O objetivo é posicionar Leite como um "radical de centro", adotando a persona de um gestor que fala alto na defesa dos interesses do Rio Grande do Sul e mantém distância dos extremos ideológicos à esquerda e à direita que marcaram a política nacional dos últimos anos.
A primeira medida do grupo foi assumir o controle das redes sociais do governador. Na sequência, Leite exonerou, a pedido, a secretária de Comunicação, Tânia Moreira. À frente do cargo desde o início da gestão, em 2019, foi substituída por Tomazeli.
No curto prazo, a ideia é marcar território diante da onipresença no Estado de Pimenta, um representante do Planalto com notória ambição de concorrer ao governo do RS em 2026.
No horizonte, Leite mira a corrida presidencial, quando pretende se viabilizar como alternativa moderada ante uma provável candidatura à reeleição de Lula pela esquerda e do governador de São Paulo, Tarcísio de Freitas, pela direita. A disputa de uma vaga no Senado também é avaliada.

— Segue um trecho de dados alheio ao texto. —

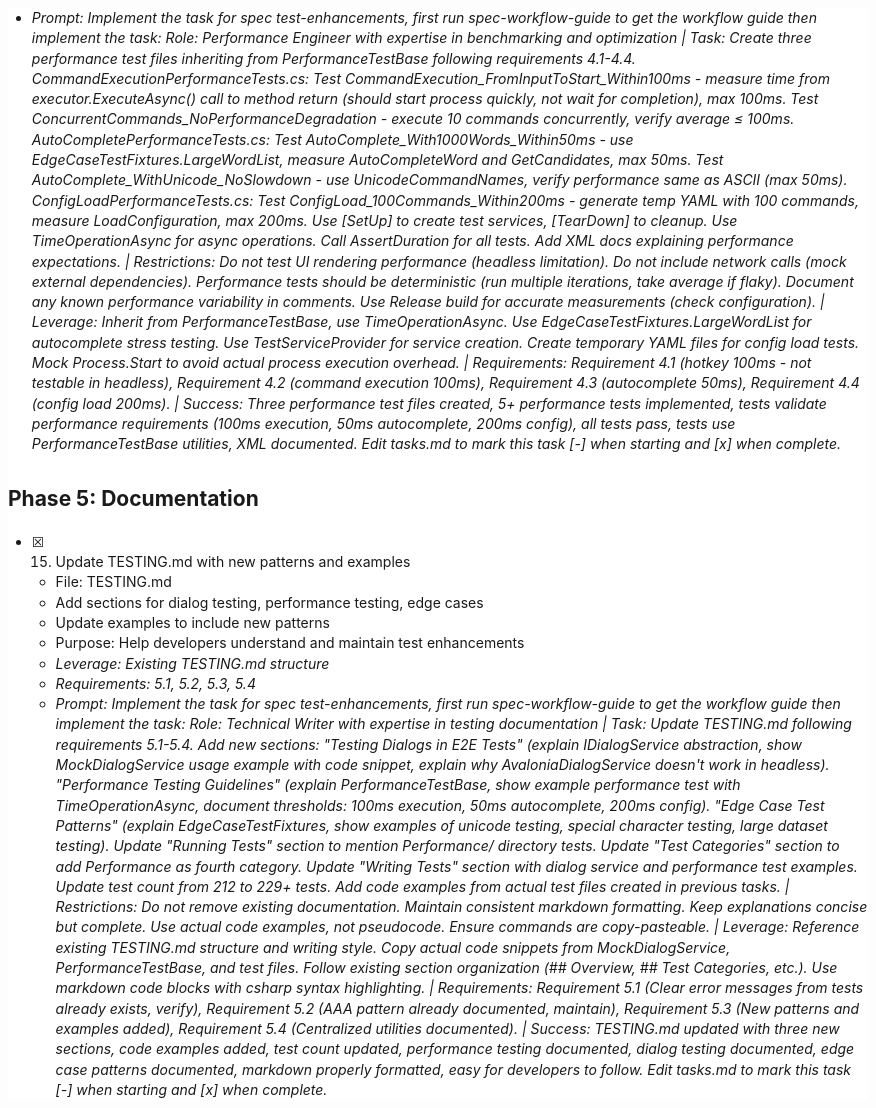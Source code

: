   - _Prompt: Implement the task for spec test-enhancements, first run spec-workflow-guide to get the workflow guide then implement the task: Role: Performance Engineer with expertise in benchmarking and optimization | Task: Create three performance test files inheriting from PerformanceTestBase following requirements 4.1-4.4. CommandExecutionPerformanceTests.cs: Test CommandExecution_FromInputToStart_Within100ms - measure time from executor.ExecuteAsync() call to method return (should start process quickly, not wait for completion), max 100ms. Test ConcurrentCommands_NoPerformanceDegradation - execute 10 commands concurrently, verify average ≤ 100ms. AutoCompletePerformanceTests.cs: Test AutoComplete_With1000Words_Within50ms - use EdgeCaseTestFixtures.LargeWordList, measure AutoCompleteWord and GetCandidates, max 50ms. Test AutoComplete_WithUnicode_NoSlowdown - use UnicodeCommandNames, verify performance same as ASCII (max 50ms). ConfigLoadPerformanceTests.cs: Test ConfigLoad_100Commands_Within200ms - generate temp YAML with 100 commands, measure LoadConfiguration, max 200ms. Use [SetUp] to create test services, [TearDown] to cleanup. Use TimeOperationAsync for async operations. Call AssertDuration for all tests. Add XML docs explaining performance expectations. | Restrictions: Do not test UI rendering performance (headless limitation). Do not include network calls (mock external dependencies). Performance tests should be deterministic (run multiple iterations, take average if flaky). Document any known performance variability in comments. Use Release build for accurate measurements (check configuration). | Leverage: Inherit from PerformanceTestBase, use TimeOperationAsync. Use EdgeCaseTestFixtures.LargeWordList for autocomplete stress testing. Use TestServiceProvider for service creation. Create temporary YAML files for config load tests. Mock Process.Start to avoid actual process execution overhead. | Requirements: Requirement 4.1 (hotkey 100ms - not testable in headless), Requirement 4.2 (command execution 100ms), Requirement 4.3 (autocomplete 50ms), Requirement 4.4 (config load 200ms). | Success: Three performance test files created, 5+ performance tests implemented, tests validate performance requirements (100ms execution, 50ms autocomplete, 200ms config), all tests pass, tests use PerformanceTestBase utilities, XML documented. Edit tasks.md to mark this task [-] when starting and [x] when complete._

## Phase 5: Documentation

- [x] 15. Update TESTING.md with new patterns and examples
  - File: TESTING.md
  - Add sections for dialog testing, performance testing, edge cases
  - Update examples to include new patterns
  - Purpose: Help developers understand and maintain test enhancements
  - _Leverage: Existing TESTING.md structure_
  - _Requirements: 5.1, 5.2, 5.3, 5.4_
  - _Prompt: Implement the task for spec test-enhancements, first run spec-workflow-guide to get the workflow guide then implement the task: Role: Technical Writer with expertise in testing documentation | Task: Update TESTING.md following requirements 5.1-5.4. Add new sections: "Testing Dialogs in E2E Tests" (explain IDialogService abstraction, show MockDialogService usage example with code snippet, explain why AvaloniaDialogService doesn't work in headless). "Performance Testing Guidelines" (explain PerformanceTestBase, show example performance test with TimeOperationAsync, document thresholds: 100ms execution, 50ms autocomplete, 200ms config). "Edge Case Test Patterns" (explain EdgeCaseTestFixtures, show examples of unicode testing, special character testing, large dataset testing). Update "Running Tests" section to mention Performance/ directory tests. Update "Test Categories" section to add Performance as fourth category. Update "Writing Tests" section with dialog service and performance test examples. Update test count from 212 to 229+ tests. Add code examples from actual test files created in previous tasks. | Restrictions: Do not remove existing documentation. Maintain consistent markdown formatting. Keep explanations concise but complete. Use actual code examples, not pseudocode. Ensure commands are copy-pasteable. | Leverage: Reference existing TESTING.md structure and writing style. Copy actual code snippets from MockDialogService, PerformanceTestBase, and test files. Follow existing section organization (## Overview, ## Test Categories, etc.). Use markdown code blocks with csharp syntax highlighting. | Requirements: Requirement 5.1 (Clear error messages from tests already exists, verify), Requirement 5.2 (AAA pattern already documented, maintain), Requirement 5.3 (New patterns and examples added), Requirement 5.4 (Centralized utilities documented). | Success: TESTING.md updated with three new sections, code examples added, test count updated, performance testing documented, dialog testing documented, edge case patterns documented, markdown properly formatted, easy for developers to follow. Edit tasks.md to mark this task [-] when starting and [x] when complete._
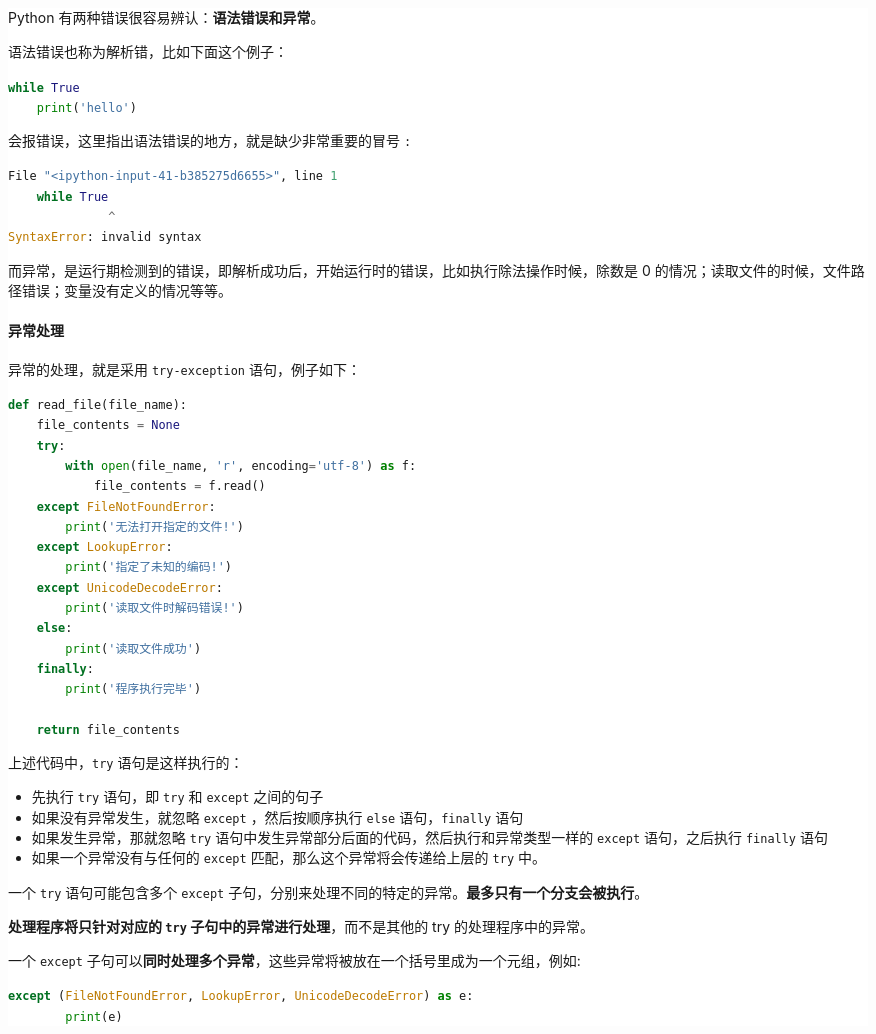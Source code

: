 Python 有两种错误很容易辨认：**语法错误和异常**。

语法错误也称为解析错，比如下面这个例子：

```python
while True
    print('hello')
```

会报错误，这里指出语法错误的地方，就是缺少非常重要的冒号 `:` 

```python
File "<ipython-input-41-b385275d6655>", line 1
    while True
              ^
SyntaxError: invalid syntax
```

而异常，是运行期检测到的错误，即解析成功后，开始运行时的错误，比如执行除法操作时候，除数是 0 的情况；读取文件的时候，文件路径错误；变量没有定义的情况等等。

#### 异常处理

异常的处理，就是采用 `try-exception` 语句，例子如下：

```python
def read_file(file_name):
    file_contents = None
    try:
        with open(file_name, 'r', encoding='utf-8') as f:
            file_contents = f.read()
    except FileNotFoundError:
        print('无法打开指定的文件!')
    except LookupError:
        print('指定了未知的编码!')
    except UnicodeDecodeError:
        print('读取文件时解码错误!')
    else:
        print('读取文件成功')
    finally:
        print('程序执行完毕')
        
    return file_contents
```

上述代码中，`try` 语句是这样执行的：

- 先执行 `try` 语句，即 `try` 和 `except` 之间的句子
- 如果没有异常发生，就忽略 `except` ，然后按顺序执行 `else` 语句，`finally` 语句
- 如果发生异常，那就忽略 `try` 语句中发生异常部分后面的代码，然后执行和异常类型一样的 `except` 语句，之后执行 `finally` 语句
- 如果一个异常没有与任何的 `except` 匹配，那么这个异常将会传递给上层的 `try` 中。

一个 `try` 语句可能包含多个 `except` 子句，分别来处理不同的特定的异常。**最多只有一个分支会被执行**。

**处理程序将只针对对应的 `try` 子句中的异常进行处理**，而不是其他的 try 的处理程序中的异常。

一个 `except` 子句可以**同时处理多个异常**，这些异常将被放在一个括号里成为一个元组，例如:

```python
except (FileNotFoundError, LookupError, UnicodeDecodeError) as e:
        print(e)
```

Tomazeli nega que haja mudança brusca na postura de Leite e na política de comunicação. Todavia, admite que o governo recupera o discurso da campanha eleitoral, quando o tucano driblou as cobranças por um apoio a Lula ou a Jair Bolsonaro sustentando ser mais importante defender o Estado.
O governador mantém a postura de cooperação, mas reafirmando que o Estado precisa receber o que merece. É como no segundo turno, quando a campanha disse que o Rio Grande fala mais alto. Leite tem posição de centro democrático, mas de firmeza naquilo que acredita. Assim, ele inaugura um caminho para além da polarização.